* **Task description**
The output must contain exactly the lines from the top of the listing below through the line containing "jest on darmowy.", and no pictures.

┄┄┄┄┄┄

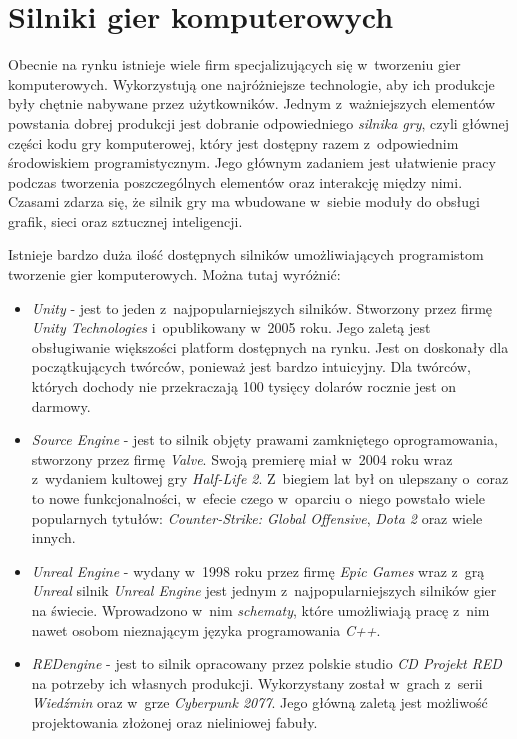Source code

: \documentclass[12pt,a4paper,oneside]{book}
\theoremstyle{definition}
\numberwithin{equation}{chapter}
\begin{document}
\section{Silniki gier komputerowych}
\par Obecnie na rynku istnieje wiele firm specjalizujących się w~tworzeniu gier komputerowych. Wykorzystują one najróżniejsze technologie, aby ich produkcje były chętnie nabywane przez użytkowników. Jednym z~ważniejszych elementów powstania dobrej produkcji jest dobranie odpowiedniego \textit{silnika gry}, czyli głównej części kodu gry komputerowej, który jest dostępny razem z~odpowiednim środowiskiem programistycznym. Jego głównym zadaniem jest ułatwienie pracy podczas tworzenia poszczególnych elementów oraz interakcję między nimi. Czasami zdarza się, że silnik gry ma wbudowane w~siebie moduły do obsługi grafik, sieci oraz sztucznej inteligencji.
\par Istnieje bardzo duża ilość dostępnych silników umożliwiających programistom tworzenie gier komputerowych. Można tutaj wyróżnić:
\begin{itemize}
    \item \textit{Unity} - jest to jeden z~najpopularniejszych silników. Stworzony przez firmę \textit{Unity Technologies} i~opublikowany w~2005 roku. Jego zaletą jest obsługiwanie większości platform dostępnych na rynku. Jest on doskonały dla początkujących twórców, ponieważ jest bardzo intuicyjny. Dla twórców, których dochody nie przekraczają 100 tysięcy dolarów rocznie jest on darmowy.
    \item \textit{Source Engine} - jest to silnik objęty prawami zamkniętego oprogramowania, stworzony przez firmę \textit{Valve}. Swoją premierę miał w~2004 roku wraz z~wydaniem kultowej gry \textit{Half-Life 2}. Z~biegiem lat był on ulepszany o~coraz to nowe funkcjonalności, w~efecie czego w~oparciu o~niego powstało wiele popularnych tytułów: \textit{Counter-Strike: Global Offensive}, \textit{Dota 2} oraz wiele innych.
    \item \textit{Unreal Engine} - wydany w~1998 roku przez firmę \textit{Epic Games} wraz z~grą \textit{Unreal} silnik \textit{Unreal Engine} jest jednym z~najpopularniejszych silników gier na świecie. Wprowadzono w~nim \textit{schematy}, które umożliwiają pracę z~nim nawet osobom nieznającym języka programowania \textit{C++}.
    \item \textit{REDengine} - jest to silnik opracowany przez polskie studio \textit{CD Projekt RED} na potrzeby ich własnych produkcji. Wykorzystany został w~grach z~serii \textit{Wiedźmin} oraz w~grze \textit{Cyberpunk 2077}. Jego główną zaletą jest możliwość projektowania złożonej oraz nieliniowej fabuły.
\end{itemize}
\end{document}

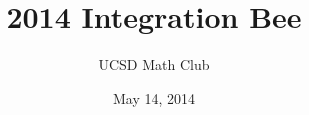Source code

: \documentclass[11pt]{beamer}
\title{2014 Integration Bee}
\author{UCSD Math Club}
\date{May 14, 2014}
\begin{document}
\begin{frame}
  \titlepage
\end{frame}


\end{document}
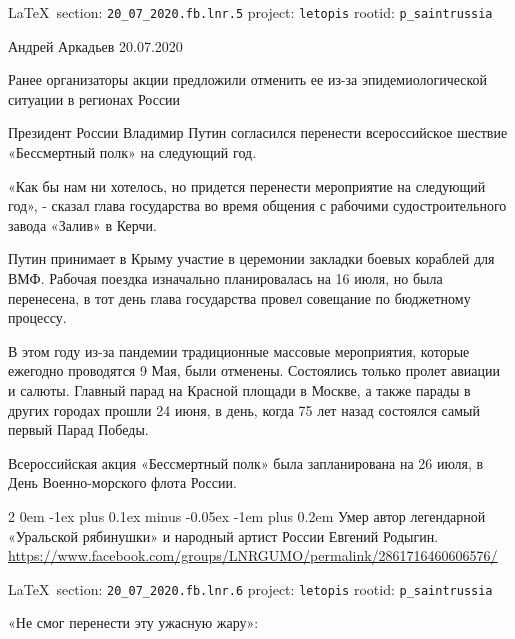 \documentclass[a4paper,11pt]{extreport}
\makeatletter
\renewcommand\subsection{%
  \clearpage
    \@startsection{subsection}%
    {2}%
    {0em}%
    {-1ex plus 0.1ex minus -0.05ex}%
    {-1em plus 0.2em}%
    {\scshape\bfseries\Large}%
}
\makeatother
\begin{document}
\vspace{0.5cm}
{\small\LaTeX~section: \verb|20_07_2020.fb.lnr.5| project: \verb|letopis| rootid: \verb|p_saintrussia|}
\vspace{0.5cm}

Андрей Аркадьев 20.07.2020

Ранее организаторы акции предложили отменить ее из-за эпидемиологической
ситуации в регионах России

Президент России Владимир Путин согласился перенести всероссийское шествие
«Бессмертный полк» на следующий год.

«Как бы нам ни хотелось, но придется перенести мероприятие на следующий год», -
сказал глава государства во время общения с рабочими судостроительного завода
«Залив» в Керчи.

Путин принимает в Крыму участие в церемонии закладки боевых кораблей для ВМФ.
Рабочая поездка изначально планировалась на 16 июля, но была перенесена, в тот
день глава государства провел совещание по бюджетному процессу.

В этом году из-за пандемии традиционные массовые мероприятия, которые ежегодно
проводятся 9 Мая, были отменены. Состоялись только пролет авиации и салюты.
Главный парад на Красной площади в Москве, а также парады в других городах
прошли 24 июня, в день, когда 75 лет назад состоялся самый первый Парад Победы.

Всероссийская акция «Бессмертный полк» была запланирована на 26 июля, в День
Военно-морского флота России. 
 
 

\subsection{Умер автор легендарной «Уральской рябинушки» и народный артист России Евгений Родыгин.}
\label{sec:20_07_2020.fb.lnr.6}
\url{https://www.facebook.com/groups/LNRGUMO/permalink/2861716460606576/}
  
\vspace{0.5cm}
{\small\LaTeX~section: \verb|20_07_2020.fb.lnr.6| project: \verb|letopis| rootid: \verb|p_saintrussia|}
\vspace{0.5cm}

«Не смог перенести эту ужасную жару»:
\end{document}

┄┄┄┄┄┄

* **Reply**
Source code

: \documentclass[12pt,a4paper,oneside]{book}
\theoremstyle{definition}
\numberwithin{equation}{chapter}
\begin{document}
\section{Silniki gier komputerowych}
\par Obecnie na rynku istnieje wiele firm specjalizujących się w~tworzeniu gier komputerowych. Wykorzystują one najróżniejsze technologie, aby ich produkcje były chętnie nabywane przez użytkowników. Jednym z~ważniejszych elementów powstania dobrej produkcji jest dobranie odpowiedniego \textit{silnika gry}, czyli głównej części kodu gry komputerowej, który jest dostępny razem z~odpowiednim środowiskiem programistycznym. Jego głównym zadaniem jest ułatwienie pracy podczas tworzenia poszczególnych elementów oraz interakcję między nimi. Czasami zdarza się, że silnik gry ma wbudowane w~siebie moduły do obsługi grafik, sieci oraz sztucznej inteligencji.
\par Istnieje bardzo duża ilość dostępnych silników umożliwiających programistom tworzenie gier komputerowych. Można tutaj wyróżnić:
\begin{itemize}
    \item \textit{Unity} - jest to jeden z~najpopularniejszych silników. Stworzony przez firmę \textit{Unity Technologies} i~opublikowany w~2005 roku. Jego zaletą jest obsługiwanie większości platform dostępnych na rynku. Jest on doskonały dla początkujących twórców, ponieważ jest bardzo intuicyjny. Dla twórców, których dochody nie przekraczają 100 tysięcy dolarów rocznie jest on darmowy.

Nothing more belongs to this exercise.